RECORDS FOR THE TASK:

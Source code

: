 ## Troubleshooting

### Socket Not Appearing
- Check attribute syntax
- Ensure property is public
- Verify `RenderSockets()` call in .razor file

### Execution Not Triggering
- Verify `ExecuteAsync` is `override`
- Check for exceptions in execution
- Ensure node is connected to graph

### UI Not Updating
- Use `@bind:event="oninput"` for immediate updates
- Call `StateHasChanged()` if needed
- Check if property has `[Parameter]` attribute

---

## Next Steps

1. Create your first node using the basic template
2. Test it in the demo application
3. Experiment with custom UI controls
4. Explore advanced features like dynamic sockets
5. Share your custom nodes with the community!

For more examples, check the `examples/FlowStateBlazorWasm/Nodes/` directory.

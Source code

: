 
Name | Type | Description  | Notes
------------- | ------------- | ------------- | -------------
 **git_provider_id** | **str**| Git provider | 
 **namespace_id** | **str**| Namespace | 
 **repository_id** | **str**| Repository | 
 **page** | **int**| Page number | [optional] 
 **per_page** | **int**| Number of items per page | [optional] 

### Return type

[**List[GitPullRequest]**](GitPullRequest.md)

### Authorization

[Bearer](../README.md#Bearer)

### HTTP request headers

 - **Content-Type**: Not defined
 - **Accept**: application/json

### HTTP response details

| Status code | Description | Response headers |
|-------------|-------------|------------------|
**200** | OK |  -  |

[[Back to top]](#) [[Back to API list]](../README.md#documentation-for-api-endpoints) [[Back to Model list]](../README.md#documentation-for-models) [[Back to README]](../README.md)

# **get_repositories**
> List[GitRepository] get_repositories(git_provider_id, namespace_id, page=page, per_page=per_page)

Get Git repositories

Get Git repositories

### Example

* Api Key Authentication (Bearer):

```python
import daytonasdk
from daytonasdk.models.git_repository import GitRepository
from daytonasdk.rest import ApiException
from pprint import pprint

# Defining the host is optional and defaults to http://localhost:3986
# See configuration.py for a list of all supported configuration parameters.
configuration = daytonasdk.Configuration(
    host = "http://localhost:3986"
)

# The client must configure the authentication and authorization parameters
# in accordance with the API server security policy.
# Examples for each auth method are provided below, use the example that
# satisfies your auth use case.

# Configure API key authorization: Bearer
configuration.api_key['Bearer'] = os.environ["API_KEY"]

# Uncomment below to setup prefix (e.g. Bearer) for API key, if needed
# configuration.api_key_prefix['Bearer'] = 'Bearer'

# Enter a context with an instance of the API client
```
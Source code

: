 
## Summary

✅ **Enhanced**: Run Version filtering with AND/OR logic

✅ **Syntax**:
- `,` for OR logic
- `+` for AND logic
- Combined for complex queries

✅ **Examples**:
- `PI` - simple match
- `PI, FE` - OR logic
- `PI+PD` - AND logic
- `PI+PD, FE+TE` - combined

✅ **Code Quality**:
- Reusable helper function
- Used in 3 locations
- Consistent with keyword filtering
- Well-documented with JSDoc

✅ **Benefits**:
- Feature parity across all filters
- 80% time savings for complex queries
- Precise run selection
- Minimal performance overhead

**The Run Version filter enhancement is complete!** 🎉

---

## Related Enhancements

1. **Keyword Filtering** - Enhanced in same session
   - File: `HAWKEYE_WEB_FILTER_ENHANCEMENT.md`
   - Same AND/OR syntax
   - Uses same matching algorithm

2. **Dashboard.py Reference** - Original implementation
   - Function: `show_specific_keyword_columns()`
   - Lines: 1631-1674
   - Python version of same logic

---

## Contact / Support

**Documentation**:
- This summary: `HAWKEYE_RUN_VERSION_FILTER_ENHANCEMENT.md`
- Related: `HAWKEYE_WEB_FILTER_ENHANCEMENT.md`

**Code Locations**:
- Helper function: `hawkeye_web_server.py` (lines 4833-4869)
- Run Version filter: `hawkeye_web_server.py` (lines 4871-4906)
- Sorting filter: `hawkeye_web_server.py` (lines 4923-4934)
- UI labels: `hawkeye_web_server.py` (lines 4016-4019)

PROBLEM TO WORK ON: Exactly as they appear above, transcribe the records in full.

OUTPUT OF THE TASK:
Source code

: ## Troubleshooting

### Socket Not Appearing
- Check attribute syntax
- Ensure property is public
- Verify `RenderSockets()` call in .razor file

### Execution Not Triggering
- Verify `ExecuteAsync` is `override`
- Check for exceptions in execution
- Ensure node is connected to graph

### UI Not Updating
- Use `@bind:event="oninput"` for immediate updates
- Call `StateHasChanged()` if needed
- Check if property has `[Parameter]` attribute

---

## Next Steps

1. Create your first node using the basic template
2. Test it in the demo application
3. Experiment with custom UI controls
4. Explore advanced features like dynamic sockets
5. Share your custom nodes with the community!

For more examples, check the `examples/FlowStateBlazorWasm/Nodes/` directory.

Source code

: 
Name | Type | Description  | Notes
------------- | ------------- | ------------- | -------------
 **git_provider_id** | **str**| Git provider | 
 **namespace_id** | **str**| Namespace | 
 **repository_id** | **str**| Repository | 
 **page** | **int**| Page number | [optional] 
 **per_page** | **int**| Number of items per page | [optional] 

### Return type

[**List[GitPullRequest]**](GitPullRequest.md)

### Authorization

[Bearer](../README.md#Bearer)

### HTTP request headers

 - **Content-Type**: Not defined
 - **Accept**: application/json

### HTTP response details

| Status code | Description | Response headers |
|-------------|-------------|------------------|
**200** | OK |  -  |

[[Back to top]](#) [[Back to API list]](../README.md#documentation-for-api-endpoints) [[Back to Model list]](../README.md#documentation-for-models) [[Back to README]](../README.md)

# **get_repositories**
> List[GitRepository] get_repositories(git_provider_id, namespace_id, page=page, per_page=per_page)

Get Git repositories

Get Git repositories

### Example

* Api Key Authentication (Bearer):

```python
import daytonasdk
from daytonasdk.models.git_repository import GitRepository
from daytonasdk.rest import ApiException
from pprint import pprint

# Defining the host is optional and defaults to http://localhost:3986
# See configuration.py for a list of all supported configuration parameters.
configuration = daytonasdk.Configuration(
    host = "http://localhost:3986"
)

# The client must configure the authentication and authorization parameters
# in accordance with the API server security policy.
# Examples for each auth method are provided below, use the example that
# satisfies your auth use case.

# Configure API key authorization: Bearer
configuration.api_key['Bearer'] = os.environ["API_KEY"]

# Uncomment below to setup prefix (e.g. Bearer) for API key, if needed
# configuration.api_key_prefix['Bearer'] = 'Bearer'

# Enter a context with an instance of the API client
```
Source code

: 
## Summary

✅ **Enhanced**: Run Version filtering with AND/OR logic

✅ **Syntax**:
- `,` for OR logic
- `+` for AND logic
- Combined for complex queries

✅ **Examples**:
- `PI` - simple match
- `PI, FE` - OR logic
- `PI+PD` - AND logic
- `PI+PD, FE+TE` - combined

✅ **Code Quality**:
- Reusable helper function
- Used in 3 locations
- Consistent with keyword filtering
- Well-documented with JSDoc

✅ **Benefits**:
- Feature parity across all filters
- 80% time savings for complex queries
- Precise run selection
- Minimal performance overhead

**The Run Version filter enhancement is complete!** 🎉

---

## Related Enhancements

1. **Keyword Filtering** - Enhanced in same session
   - File: `HAWKEYE_WEB_FILTER_ENHANCEMENT.md`
   - Same AND/OR syntax
   - Uses same matching algorithm

2. **Dashboard.py Reference** - Original implementation
   - Function: `show_specific_keyword_columns()`
   - Lines: 1631-1674
   - Python version of same logic

---

## Contact / Support

**Documentation**:
- This summary: `HAWKEYE_RUN_VERSION_FILTER_ENHANCEMENT.md`
- Related: `HAWKEYE_WEB_FILTER_ENHANCEMENT.md`

**Code Locations**:
- Helper function: `hawkeye_web_server.py` (lines 4833-4869)
- Run Version filter: `hawkeye_web_server.py` (lines 4871-4906)
- Sorting filter: `hawkeye_web_server.py` (lines 4923-4934)
- UI labels: `hawkeye_web_server.py` (lines 4016-4019)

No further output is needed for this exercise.